When you read the proposals of the Unity Pact (the movements aligned with MAS) for indigenous autonomy, you can see why it makes the right so nervous. Most significantly, they state that indigenous communities would have joint control with the state over non-renewable resources and complete control over renewable resources. Given that much of Bolivia's natural resource wealth of gas, oil and minerals lies in areas inhabited by indigenous peoples, this could have a profound effect on the wealth of Bolivia's business elites.
Initially I was sceptical about the constituent assembly. It appeared far removed from building change from grassroots communities up. It also seemed a strange, very Western instrument for indigenous movements to use to change power relations.
Yet it is clear that the constituent assembly has become the focus for intense struggle in Bolivia and could have profound consequences. The debates within the assembly are opening up the divisions and distortions caused by centuries of colonialism and, more recently, neoliberalism.

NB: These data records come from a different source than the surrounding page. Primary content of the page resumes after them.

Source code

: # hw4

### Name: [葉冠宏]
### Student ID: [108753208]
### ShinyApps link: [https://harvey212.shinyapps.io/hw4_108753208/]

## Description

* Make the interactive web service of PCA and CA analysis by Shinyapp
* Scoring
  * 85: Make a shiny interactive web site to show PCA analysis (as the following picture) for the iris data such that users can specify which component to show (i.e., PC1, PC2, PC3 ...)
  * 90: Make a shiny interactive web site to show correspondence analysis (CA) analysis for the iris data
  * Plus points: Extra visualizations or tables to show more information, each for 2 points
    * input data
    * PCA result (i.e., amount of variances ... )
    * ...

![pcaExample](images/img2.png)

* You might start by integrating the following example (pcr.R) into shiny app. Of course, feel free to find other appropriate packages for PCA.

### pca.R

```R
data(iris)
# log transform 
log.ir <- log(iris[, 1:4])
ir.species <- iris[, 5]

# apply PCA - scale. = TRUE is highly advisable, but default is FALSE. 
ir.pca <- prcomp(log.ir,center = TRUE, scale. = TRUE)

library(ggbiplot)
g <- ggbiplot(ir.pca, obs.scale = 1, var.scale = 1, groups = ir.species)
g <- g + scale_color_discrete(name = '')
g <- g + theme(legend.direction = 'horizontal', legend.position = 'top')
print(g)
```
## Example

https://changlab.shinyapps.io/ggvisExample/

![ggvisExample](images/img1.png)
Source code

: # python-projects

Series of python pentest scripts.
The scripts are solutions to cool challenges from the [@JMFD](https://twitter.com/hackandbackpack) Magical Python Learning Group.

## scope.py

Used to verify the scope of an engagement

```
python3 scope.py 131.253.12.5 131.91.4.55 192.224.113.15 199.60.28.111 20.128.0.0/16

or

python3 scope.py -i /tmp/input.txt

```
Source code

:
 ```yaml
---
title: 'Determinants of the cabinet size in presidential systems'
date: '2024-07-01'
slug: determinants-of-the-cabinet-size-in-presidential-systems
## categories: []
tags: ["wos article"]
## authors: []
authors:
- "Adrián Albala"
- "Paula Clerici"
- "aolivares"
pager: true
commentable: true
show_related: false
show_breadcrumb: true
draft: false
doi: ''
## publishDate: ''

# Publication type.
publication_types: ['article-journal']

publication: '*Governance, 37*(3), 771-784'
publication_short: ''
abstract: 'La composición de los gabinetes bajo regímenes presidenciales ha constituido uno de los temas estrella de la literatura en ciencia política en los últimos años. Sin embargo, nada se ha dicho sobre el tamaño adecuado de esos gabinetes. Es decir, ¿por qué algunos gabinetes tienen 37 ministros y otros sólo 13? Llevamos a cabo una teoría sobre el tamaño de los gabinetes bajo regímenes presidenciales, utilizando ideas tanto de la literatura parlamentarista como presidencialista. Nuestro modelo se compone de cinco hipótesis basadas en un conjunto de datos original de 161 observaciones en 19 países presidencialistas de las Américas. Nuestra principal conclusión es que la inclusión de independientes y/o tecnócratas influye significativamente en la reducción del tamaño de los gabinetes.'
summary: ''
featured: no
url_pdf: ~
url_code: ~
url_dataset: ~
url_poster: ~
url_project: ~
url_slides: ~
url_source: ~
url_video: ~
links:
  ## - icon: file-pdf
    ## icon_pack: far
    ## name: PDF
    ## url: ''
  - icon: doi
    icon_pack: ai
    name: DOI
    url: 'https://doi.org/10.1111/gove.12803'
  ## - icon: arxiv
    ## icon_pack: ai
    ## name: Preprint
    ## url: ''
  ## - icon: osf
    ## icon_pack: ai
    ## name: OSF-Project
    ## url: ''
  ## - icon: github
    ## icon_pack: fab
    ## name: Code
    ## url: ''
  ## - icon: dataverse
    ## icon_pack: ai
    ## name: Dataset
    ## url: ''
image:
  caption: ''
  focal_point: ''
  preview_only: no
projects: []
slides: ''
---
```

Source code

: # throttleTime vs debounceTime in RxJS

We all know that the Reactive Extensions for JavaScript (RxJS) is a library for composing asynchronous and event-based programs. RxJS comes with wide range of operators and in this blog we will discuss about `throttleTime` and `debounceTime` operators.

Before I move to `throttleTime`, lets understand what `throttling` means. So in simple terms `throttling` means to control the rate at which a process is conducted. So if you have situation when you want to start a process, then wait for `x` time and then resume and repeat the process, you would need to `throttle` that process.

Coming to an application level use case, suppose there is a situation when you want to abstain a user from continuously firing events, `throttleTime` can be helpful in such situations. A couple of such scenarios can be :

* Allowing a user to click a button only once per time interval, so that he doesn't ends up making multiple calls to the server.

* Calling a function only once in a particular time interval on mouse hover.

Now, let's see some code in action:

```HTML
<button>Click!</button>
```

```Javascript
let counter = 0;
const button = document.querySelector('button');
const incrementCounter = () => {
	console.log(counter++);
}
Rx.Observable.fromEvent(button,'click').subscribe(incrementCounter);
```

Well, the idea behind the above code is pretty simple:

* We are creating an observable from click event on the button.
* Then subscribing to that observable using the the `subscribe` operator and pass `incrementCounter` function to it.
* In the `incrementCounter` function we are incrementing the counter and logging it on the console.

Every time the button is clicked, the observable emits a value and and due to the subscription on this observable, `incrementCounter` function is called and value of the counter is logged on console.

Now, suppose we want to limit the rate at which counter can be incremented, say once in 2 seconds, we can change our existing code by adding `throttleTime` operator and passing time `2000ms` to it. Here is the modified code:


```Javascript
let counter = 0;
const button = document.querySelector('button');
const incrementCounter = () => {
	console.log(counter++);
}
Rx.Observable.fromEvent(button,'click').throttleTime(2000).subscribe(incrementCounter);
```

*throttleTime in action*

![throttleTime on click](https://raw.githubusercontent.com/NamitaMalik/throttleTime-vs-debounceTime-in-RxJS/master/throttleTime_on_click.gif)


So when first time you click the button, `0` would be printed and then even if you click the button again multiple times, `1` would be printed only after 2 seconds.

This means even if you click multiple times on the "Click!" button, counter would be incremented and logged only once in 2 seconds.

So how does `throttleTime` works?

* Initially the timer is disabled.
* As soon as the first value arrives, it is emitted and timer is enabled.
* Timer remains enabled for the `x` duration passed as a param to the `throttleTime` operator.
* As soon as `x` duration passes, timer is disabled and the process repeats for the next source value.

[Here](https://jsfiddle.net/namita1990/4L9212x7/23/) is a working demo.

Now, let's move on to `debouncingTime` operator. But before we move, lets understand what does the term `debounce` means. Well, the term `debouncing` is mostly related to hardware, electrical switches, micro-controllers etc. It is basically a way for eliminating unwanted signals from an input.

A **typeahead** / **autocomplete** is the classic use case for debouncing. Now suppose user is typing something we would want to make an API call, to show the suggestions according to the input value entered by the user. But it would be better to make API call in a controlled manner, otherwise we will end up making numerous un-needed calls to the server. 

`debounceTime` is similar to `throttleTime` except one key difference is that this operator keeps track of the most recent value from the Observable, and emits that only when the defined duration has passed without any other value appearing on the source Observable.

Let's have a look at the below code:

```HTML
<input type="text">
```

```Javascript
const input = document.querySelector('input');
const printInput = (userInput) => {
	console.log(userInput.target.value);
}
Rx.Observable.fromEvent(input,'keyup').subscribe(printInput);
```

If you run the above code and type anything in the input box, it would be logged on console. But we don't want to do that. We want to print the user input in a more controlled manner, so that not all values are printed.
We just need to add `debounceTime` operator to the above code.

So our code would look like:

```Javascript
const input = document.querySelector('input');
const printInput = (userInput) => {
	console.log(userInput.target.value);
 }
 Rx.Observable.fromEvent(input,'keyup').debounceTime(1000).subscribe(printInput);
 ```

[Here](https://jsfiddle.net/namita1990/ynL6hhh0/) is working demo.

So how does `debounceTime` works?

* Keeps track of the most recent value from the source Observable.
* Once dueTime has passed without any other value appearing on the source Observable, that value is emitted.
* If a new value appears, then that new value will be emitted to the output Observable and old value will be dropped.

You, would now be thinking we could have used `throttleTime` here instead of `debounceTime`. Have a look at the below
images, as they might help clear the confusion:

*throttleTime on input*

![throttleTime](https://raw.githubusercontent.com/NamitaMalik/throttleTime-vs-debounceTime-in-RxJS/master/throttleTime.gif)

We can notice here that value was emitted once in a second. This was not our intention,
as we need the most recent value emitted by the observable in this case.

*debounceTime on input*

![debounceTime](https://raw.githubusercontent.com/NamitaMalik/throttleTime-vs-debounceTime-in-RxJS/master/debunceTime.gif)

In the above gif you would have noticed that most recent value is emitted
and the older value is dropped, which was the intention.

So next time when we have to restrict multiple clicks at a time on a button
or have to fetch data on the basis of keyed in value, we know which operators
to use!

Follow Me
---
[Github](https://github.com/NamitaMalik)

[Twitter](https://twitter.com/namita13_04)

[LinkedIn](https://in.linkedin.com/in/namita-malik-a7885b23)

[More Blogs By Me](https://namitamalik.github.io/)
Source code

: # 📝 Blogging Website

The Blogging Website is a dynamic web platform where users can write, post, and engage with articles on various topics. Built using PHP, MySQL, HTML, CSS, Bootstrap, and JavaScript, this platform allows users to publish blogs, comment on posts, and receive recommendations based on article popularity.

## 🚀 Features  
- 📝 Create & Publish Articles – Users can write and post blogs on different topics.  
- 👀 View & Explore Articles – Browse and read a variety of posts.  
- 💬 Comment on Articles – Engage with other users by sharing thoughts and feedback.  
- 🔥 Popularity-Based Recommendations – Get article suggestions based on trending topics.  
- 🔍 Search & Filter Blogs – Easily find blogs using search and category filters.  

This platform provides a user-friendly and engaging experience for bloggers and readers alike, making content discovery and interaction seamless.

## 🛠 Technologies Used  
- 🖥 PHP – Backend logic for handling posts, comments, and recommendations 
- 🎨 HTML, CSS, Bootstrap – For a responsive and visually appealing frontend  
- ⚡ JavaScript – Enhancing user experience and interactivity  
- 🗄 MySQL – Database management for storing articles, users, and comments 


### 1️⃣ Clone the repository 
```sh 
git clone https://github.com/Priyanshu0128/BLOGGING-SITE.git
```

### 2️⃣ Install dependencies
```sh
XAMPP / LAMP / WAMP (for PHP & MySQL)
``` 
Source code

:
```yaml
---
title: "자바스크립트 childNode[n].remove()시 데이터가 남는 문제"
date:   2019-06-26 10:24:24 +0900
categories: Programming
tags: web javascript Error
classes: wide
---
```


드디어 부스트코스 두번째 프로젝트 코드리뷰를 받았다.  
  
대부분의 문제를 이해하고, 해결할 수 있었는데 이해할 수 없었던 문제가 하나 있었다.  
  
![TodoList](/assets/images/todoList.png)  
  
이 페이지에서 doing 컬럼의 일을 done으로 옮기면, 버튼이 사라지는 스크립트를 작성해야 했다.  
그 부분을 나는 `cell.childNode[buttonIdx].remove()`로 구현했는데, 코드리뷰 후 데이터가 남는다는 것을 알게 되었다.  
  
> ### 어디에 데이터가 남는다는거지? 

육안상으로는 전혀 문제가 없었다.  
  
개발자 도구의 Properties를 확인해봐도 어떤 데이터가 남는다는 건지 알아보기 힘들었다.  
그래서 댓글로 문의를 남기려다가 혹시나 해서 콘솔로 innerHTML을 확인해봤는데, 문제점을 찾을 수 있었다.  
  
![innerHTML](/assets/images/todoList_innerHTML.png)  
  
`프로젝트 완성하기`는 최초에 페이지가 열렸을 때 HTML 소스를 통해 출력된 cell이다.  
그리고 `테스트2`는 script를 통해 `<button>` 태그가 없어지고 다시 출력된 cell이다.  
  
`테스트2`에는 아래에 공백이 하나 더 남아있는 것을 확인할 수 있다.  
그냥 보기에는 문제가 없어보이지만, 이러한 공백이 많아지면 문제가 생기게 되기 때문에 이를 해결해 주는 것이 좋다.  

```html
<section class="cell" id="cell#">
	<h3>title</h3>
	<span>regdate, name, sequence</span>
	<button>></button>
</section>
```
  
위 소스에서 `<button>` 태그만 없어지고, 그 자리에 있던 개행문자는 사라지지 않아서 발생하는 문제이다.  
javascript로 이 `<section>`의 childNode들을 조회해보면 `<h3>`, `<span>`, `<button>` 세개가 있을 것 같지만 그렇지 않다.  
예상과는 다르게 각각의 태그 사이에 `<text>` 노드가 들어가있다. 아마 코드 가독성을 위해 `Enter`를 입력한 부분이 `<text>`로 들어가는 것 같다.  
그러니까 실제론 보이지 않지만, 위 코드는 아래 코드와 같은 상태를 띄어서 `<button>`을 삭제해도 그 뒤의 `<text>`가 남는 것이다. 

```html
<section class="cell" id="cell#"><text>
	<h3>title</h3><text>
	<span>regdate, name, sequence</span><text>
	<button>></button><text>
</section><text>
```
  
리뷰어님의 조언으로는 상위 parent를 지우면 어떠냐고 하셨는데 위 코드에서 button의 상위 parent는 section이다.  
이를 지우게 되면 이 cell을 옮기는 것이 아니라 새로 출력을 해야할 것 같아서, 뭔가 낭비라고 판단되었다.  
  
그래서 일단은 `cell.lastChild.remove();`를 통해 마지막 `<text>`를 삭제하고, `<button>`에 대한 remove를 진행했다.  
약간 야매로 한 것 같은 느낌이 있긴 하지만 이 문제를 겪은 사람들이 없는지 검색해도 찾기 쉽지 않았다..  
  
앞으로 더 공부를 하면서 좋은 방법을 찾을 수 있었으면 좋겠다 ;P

Structures of power don't give up without a fight, and the rhetoric of the political and business elites and the response of the social movements suggests neither will give up even if the result is violence. The elites have too much to lose and the social movements too much to gain to step back. The question of whether profound change, particularly change that threatens economic power, can happen without violence is raised again.
The right may be correct when it says that many, especially mestizo (mixed race) Bolivians will not identify with the new constitution, and are therefore likely to be easily manipulated into believing it is about imposition of values and division.
It would seem that the process of the constituent assembly has been a profound opportunity for indigenous movements to recover the values that they hold to be important — values of solidarity, complementarity, living in equilibrium with nature, putting community above individualism, plurality.
One of the words that kept cropping up at the assembly was decolonisation. In Andean thinking that involves connecting ourselves to the past in order to re-imagine our future. Esperanza put it this way: "We need to ask where we are, where we come from, and where we are going. It is a task for everyone."